The classification of convective systems into morphological types or modes using radar mosaic imagery has most often consisted of manual processes, which can limit the practical sample size of a study of convective morphology or risk being inconsistent. However, recent advances in supervised machine learning have made automated classification methods from radar imagery increasingly reliable and practical. While these recent methods have shown promise in broad classifications, such as differentiating between mesoscale convective system (MCS) patterns and other non-MCS signatures, they have not yet seen widespread use for detailed classifications that discriminate between multiple subtypes of cellular and linear systems.

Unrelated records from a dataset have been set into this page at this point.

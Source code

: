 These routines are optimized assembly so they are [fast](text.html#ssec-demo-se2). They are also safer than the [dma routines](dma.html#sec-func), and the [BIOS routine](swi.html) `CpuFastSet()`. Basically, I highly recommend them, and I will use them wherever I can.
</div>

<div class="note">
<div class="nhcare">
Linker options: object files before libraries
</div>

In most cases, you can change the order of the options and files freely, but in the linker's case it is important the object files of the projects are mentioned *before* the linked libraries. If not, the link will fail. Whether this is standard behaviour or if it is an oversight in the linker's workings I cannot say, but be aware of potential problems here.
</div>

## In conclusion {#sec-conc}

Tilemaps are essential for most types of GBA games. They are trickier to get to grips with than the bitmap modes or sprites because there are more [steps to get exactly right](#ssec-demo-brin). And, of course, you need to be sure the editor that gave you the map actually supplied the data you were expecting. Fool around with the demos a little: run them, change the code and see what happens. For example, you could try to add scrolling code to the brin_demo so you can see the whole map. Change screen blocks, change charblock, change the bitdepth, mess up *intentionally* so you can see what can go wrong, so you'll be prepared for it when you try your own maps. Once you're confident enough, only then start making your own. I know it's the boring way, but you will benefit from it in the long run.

One common scheme that offers these detailed subtypes is the nine-category scheme of Gallus et al. (2008,
Wea. Forecasting), which has three cellular types—isolated cells (IC), clusters of cells (CC), and broken lines (BL)—and five linear types—squall lines without a stratiform rain region (NS), lines with parallel (PS), leading (LS), and trailing (TS) stratiform regions, and bow echos (BE), alongside a non-linear (NL) type. This study seeks to create an automated version of this nine-category classification scheme through exploring two general categories of machine learning techniques—ensembles of decision trees and convolutional neural networks—and evaluating their reliability in performing this classification.
The two approaches used in this study both extend the successful broad classification methods of Haberlie and Ashley (2018, J. Appl. Meteor. Climatol.) for use with the more detailed nine-category scheme. Based on a set of manually-labeled training and testing data collected from NEXRAD composite reflectivity mosaics from 2004 to 2016, the first approach consists of using the same algorithms based on ensembles of decision trees (random forest, gradient boosting, and XGBoost) with both the morphological parameters used previously and new parameters meant to differentiate between the detailed modes (such as region connectivity, position of a stratiform region, or curvature of a characteristic curve of a system). The second uses largely the same method as Haberlie and Ashley for broad classification into cellular and linear types, and then applies separate convolutional neural networks to differentiate between the respective subtypes of cellular and linear systems. Using the manually-labeled testing data, validation statistics from these two approaches, including probability of detection and skill scores, and subjective evaluations will be shown to evaluate if either technique demonstrates enough reliability for potential future use as an automated procedure in research or operations.